Prove that the closure of a connected subset is also connected So far my proof goes like this. Let $(S, d)$ be a connected subspace of $(X, d)$. By contradiction, suppose $\overline S$ is not connected. Then, we can write $\overline S = A \cup B$, where $A, B$ are non-empty, disjoint, open (in $\overline S$) subsets of $\overline S$. Moreover, since $S \subset \overline S$, then $S = (S \cap A) \cup (S \cap B)$. Take $x \in S$, and assume without loss of generality that $x \in A$. Then it follows that $S\cap A \neq \varnothing$. How can I show that $S \cap B \neq \varnothing$ to get a contradiction?

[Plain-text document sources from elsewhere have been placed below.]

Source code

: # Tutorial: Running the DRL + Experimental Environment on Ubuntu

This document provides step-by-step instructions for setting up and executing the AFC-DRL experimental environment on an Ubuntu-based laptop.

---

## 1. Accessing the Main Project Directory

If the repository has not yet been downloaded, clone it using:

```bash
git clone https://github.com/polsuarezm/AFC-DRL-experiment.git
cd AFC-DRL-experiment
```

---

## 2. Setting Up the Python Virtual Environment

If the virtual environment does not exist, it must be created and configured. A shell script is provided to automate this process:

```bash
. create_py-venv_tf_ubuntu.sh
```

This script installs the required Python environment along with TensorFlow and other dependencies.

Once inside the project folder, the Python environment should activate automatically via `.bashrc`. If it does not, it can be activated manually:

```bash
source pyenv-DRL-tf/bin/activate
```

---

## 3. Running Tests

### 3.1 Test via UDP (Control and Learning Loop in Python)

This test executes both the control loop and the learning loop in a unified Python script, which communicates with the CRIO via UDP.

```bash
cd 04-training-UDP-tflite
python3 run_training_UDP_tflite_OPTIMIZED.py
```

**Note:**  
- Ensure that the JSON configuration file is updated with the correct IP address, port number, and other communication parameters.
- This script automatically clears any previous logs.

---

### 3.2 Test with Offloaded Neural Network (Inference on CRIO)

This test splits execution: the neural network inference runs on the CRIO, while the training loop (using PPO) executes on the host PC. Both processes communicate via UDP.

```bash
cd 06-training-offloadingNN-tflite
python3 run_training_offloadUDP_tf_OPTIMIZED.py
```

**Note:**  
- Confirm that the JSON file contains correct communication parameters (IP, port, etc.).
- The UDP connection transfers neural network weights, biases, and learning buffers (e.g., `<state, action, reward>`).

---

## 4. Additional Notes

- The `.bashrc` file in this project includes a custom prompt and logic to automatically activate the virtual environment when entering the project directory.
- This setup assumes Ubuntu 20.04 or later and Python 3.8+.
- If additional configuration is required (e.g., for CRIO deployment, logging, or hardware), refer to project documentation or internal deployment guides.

 A: I am not sure how to hint more in the comments without giving away the answer, so I guess I should respond with an answer. Also, I should apologize that I made things more complicated than necessary in the comments; in particular, in the end, there was no real reason to introduce another small open $U$. I'm not sure why I thought there was. Anyways...
You can use the following characterization of closures: a point $p\in X$ is in the closure $\bar S$ of $S$ iff every neighborhood of $p$ intersects $S$ (otherwise, if $V$ is a neighborhood of $p$ disjoint from $S$, then $\bar S\cap(X\setminus V)$ would be a smaller closed set containing $S$, a contradiction).

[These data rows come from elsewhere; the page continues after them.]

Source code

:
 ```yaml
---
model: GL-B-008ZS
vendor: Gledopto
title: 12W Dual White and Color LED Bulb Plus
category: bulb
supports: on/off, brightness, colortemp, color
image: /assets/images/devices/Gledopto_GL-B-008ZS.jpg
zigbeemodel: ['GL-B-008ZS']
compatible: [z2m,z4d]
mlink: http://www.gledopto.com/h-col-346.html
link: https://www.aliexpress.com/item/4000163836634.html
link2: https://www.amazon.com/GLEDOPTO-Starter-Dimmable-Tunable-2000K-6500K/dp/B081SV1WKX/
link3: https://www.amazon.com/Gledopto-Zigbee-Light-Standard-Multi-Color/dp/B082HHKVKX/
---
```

In the present case, we pick $p\in B\subset\bar S$. Since $B$ is open, it is an open neighborhood of a point of the closure, so we must have $B\cap S\neq\emptyset$.
A: Suppose $\bar{S}$ is not connected.  Then let $A_1, B_1$ be closed in $(X, d)$ such that
\begin{align}
\bar{S}=(A_1 \cap \bar{S}) \cup (B_1 \cap \bar{S})=A \cup B 
\end{align}
where $A_1 \cap B_1=\phi$  (also $A \cap B =\phi$). Now $S \cap A$ and $S \cap B$ are disjoint closed sets in $S$ such that
\begin{align}
S=(S \cap A)\cup(S \cap B)
\end{align}
Since $S$ is given connected we must've either $S \cap A =\phi$ or $S \cap B =\phi$. Without loss of generality let $S \cap A =\phi$, then $S \subseteq B$ implies $\bar{S} \subseteq \bar{B} \subseteq B_1 \cap \bar{S}=B$. Consequently,  $A=\phi$, a contradiction. Thus $\bar{S}$ must be connected.